The goal of this study was to evaluate the protective effects of Epigallocatechin gallate (EGCG) against UV irradiation in cultured human retinal pigment epithelial (RPE) cells. Five minutes and 1 hour after UV irradiation, we administered different concentration of EGCG (0, 5, 10, 15, 25, 50, 100 uM). Five minutes and 1 hour were chosen for the time of EGCG administration, after considering in vitro experiments of green tea absorption and retinal protective effects of EGCG. Ordinary persons take green tea inside of a building five minutes to 1 hour after UV exposure from the sun. After another 24-hour incubation period, the cell count was checked under microscope using a counting chamber and cell activity was evaluated by 3-(4,5-dimethylthiazol-2-yl)-2,5-diphenyl tetrazolium bromide (MTT) assay. So the aim of this study is to determine whether EGCG can protect human retinal pigment epithelial cells from UV-induced damage, and to develop a new in vitro model of retinal UV protection using Epigallocatechin gallate (EGCG).
The CRL-2302 (ARPE-19) (ATCC, USA) was used for this study. These human retinal pigment epithelial cells were cultured in Dulbecco's Modified Eagle's Medium (DMEM) (Sigma, St Louis, MO, USA), which is composed of 10% fetal bovine serum (FBS), penicillin (100 U/ml), streptomycin (100 u/ml), and nystatin (25 ug/ml). The cell line was maintained in a humidified incubator in an atmosphere of 95% air and 5% CO2 at 37℃ and the culture medium was changed every 48 hours. The cells were plated in T75 or T150 flasks (Falcon, NJ, USA) and allowed to grow until the cultures were confluent.
Human retinal pigment epithelial cells were irradiated for 30 seconds with an irradiance of 3.3 mW/cm2 after removal of serum-free growth medium. UV irradiance was modulated by adjusting lamp output and calibrated with a UV sensor on a UV lamp (FS-20 T12-UVB, National Biological Corp.). The UVB spectrum was between 280 nm and 320 nm with peak irradiance at 312 nm. The total exposure volume of UVB was 18 mJ/cm2.
Human retinal pigment epithelial cells were cultured for 1 day and the experiments were performed on 3 divided groups: the normal control group, which was not exposed to UV light (Group I); the second group, which was exposed to UV light without administration of EGCG (Sigma, St Louis, MO, USA) (Group II); and the third group, which was exposed to UV light with administration of EGCG (Group III). EGCG was dissolved in dimethyl sulfoxide (DMSO) (Sigma, St Louis, MO, USA) and added to the culture medium concomitantly with the TNF-a stimulus. Five minutes and 1 hour after UV irradiation, different concentration of EGCG (5, 10, 15, 25, 50, and 100 µM) were administered to Group III.

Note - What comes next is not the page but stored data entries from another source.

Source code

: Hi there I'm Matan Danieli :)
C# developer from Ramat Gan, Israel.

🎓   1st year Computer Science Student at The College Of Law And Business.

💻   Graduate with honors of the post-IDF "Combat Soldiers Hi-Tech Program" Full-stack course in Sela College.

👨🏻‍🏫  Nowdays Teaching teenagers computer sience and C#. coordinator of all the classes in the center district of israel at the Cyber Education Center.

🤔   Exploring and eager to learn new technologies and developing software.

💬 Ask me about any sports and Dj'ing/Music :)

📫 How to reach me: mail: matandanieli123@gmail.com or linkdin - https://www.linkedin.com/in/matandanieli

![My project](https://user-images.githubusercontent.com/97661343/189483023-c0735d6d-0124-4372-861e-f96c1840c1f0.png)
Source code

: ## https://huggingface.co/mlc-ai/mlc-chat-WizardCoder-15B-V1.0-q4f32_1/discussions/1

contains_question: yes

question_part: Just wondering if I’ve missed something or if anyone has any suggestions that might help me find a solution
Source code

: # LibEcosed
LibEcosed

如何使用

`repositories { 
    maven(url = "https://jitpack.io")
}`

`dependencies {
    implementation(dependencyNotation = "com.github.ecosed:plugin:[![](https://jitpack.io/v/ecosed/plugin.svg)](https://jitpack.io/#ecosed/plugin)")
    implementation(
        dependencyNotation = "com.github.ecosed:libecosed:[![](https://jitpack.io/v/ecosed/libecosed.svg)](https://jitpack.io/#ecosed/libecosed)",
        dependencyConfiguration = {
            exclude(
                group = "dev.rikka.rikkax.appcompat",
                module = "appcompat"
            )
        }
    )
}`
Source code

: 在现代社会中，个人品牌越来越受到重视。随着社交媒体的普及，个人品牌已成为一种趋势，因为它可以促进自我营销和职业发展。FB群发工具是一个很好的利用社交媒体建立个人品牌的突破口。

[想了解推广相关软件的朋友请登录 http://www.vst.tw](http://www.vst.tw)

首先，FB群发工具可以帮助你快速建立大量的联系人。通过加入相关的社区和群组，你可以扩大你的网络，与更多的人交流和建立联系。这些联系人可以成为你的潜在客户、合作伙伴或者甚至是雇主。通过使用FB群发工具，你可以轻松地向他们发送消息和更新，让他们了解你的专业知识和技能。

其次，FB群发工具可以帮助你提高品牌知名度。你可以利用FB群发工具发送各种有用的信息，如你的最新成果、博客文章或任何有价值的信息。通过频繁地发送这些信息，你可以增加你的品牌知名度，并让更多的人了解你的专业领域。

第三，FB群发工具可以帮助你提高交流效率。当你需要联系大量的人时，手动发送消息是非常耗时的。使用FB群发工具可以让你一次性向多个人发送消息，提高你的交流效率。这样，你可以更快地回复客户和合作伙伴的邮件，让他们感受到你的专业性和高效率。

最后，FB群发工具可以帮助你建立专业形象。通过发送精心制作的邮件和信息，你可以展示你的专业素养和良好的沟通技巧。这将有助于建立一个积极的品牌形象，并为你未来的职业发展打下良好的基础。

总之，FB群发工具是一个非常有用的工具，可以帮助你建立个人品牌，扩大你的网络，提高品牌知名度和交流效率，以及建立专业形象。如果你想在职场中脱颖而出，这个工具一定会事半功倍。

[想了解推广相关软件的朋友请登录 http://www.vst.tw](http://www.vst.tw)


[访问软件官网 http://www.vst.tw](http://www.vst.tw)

After 24 hours incubation, the cell count was determined under a microscope using a counting chamber, cell activity was evaluated by 3-(4,5-dimethylthiazol-2-yl)-2,5-diphenyl tetrazolium bromide (MTT) assay. Briefly, MTT is reduced to purple formazan in the mitochondria of living cells. A solubilizing liquid is added to dissolve the insoluble purple formazan product, forming a colored solution. MTT assay was carried out after using standard protocol. Optical density was measured at 570 nm using a spectrophotometer.
To increase the reliability of the data, all experiments were repeated 3 times and the average values were obtained. SPSS for Windows Ver. 10.1 was used to compute routine statistics. The data were analyzed for significance using repeated measures, followed by a Duncan's multiple range test of post hoc tests. The data were expressed as a mean percentage of the control value plus S.E.M. A p-value of <0.05 was considered significant.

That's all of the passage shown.